Every entry is to be copied exactly as written, and the pictures are to be skipped.

### Data extract
*** Begin section ***
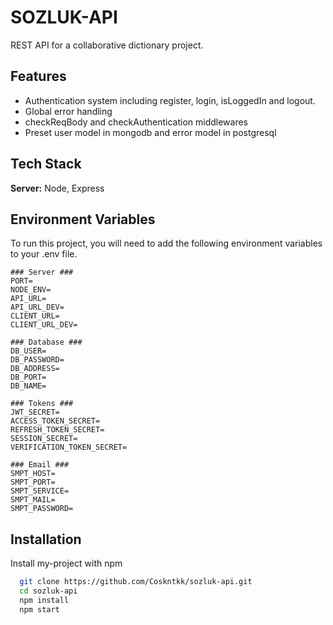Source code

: # SOZLUK-API

REST API for a collaborative dictionary project.

## Features

- Authentication system including register, login, isLoggedIn and logout.
- Global error handling
- checkReqBody and checkAuthentication middlewares
- Preset user model in mongodb and error model in postgresql

## Tech Stack

**Server:** Node, Express

## Environment Variables

To run this project, you will need to add the following environment variables to your .env file.

```
### Server ###
PORT=
NODE_ENV=
API_URL=
API_URL_DEV=
CLIENT_URL=
CLIENT_URL_DEV=

### Database ###
DB_USER=
DB_PASSWORD=
DB_ADDRESS=
DB_PORT=
DB_NAME=

### Tokens ###
JWT_SECRET=
ACCESS_TOKEN_SECRET=
REFRESH_TOKEN_SECRET=
SESSION_SECRET=
VERIFICATION_TOKEN_SECRET=

### Email ###
SMPT_HOST=
SMPT_PORT=
SMPT_SERVICE=
SMPT_MAIL=
SMPT_PASSWORD=
```

## Installation

Install my-project with npm

```bash
  git clone https://github.com/Coskntkk/sozluk-api.git
  cd sozluk-api
  npm install
  npm start
```
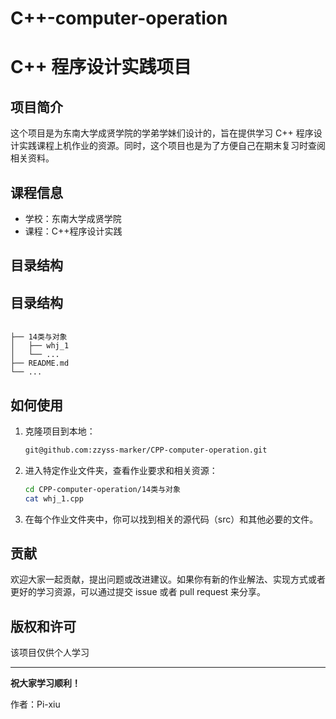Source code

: # C++-computer-operation


# C++ 程序设计实践项目

## 项目简介
这个项目是为东南大学成贤学院的学弟学妹们设计的，旨在提供学习 C++ 程序设计实践课程上机作业的资源。同时，这个项目也是为了方便自己在期末复习时查阅相关资料。

## 课程信息
- 学校：东南大学成贤学院
- 课程：C++程序设计实践

## 目录结构
## 目录结构
```CPP-computer-operation

├── 14类与对象
│   ├── whj_1
│   └── ...
├── README.md
└── ...
```

## 如何使用
1. 克隆项目到本地：
    ```bash
    git@github.com:zzyss-marker/CPP-computer-operation.git
    ```

2. 进入特定作业文件夹，查看作业要求和相关资源：
    ```bash
    cd CPP-computer-operation/14类与对象
    cat whj_1.cpp
    ```

3. 在每个作业文件夹中，你可以找到相关的源代码（src）和其他必要的文件。

## 贡献
欢迎大家一起贡献，提出问题或改进建议。如果你有新的作业解法、实现方式或者更好的学习资源，可以通过提交 issue 或者 pull request 来分享。

## 版权和许可
该项目仅供个人学习

---
**祝大家学习顺利！**

作者：Pi-xiu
*** End section ***
### Solution for this problem
Source code

: # SOZLUK-API

REST API for a collaborative dictionary project.

## Features

- Authentication system including register, login, isLoggedIn and logout.
- Global error handling
- checkReqBody and checkAuthentication middlewares
- Preset user model in mongodb and error model in postgresql

## Tech Stack

**Server:** Node, Express

## Environment Variables

To run this project, you will need to add the following environment variables to your .env file.

```
### Server ###
PORT=
NODE_ENV=
API_URL=
API_URL_DEV=
CLIENT_URL=
CLIENT_URL_DEV=

### Database ###
DB_USER=
DB_PASSWORD=
DB_ADDRESS=
DB_PORT=
DB_NAME=

### Tokens ###
JWT_SECRET=
ACCESS_TOKEN_SECRET=
REFRESH_TOKEN_SECRET=
SESSION_SECRET=
VERIFICATION_TOKEN_SECRET=

### Email ###
SMPT_HOST=
SMPT_PORT=
SMPT_SERVICE=
SMPT_MAIL=
SMPT_PASSWORD=
```

## Installation

Install my-project with npm

```bash
  git clone https://github.com/Coskntkk/sozluk-api.git
  cd sozluk-api
  npm install
  npm start
```
Source code

: # C++-computer-operation


# C++ 程序设计实践项目

## 项目简介
这个项目是为东南大学成贤学院的学弟学妹们设计的，旨在提供学习 C++ 程序设计实践课程上机作业的资源。同时，这个项目也是为了方便自己在期末复习时查阅相关资料。

## 课程信息
- 学校：东南大学成贤学院
- 课程：C++程序设计实践

## 目录结构
## 目录结构
```CPP-computer-operation

├── 14类与对象
│   ├── whj_1
│   └── ...
├── README.md
└── ...
```

## 如何使用
1. 克隆项目到本地：
    ```bash
    git@github.com:zzyss-marker/CPP-computer-operation.git
    ```

2. 进入特定作业文件夹，查看作业要求和相关资源：
    ```bash
    cd CPP-computer-operation/14类与对象
    cat whj_1.cpp
    ```

3. 在每个作业文件夹中，你可以找到相关的源代码（src）和其他必要的文件。

## 贡献
欢迎大家一起贡献，提出问题或改进建议。如果你有新的作业解法、实现方式或者更好的学习资源，可以通过提交 issue 或者 pull request 来分享。

## 版权和许可
该项目仅供个人学习

---
**祝大家学习顺利！**

作者：Pi-xiu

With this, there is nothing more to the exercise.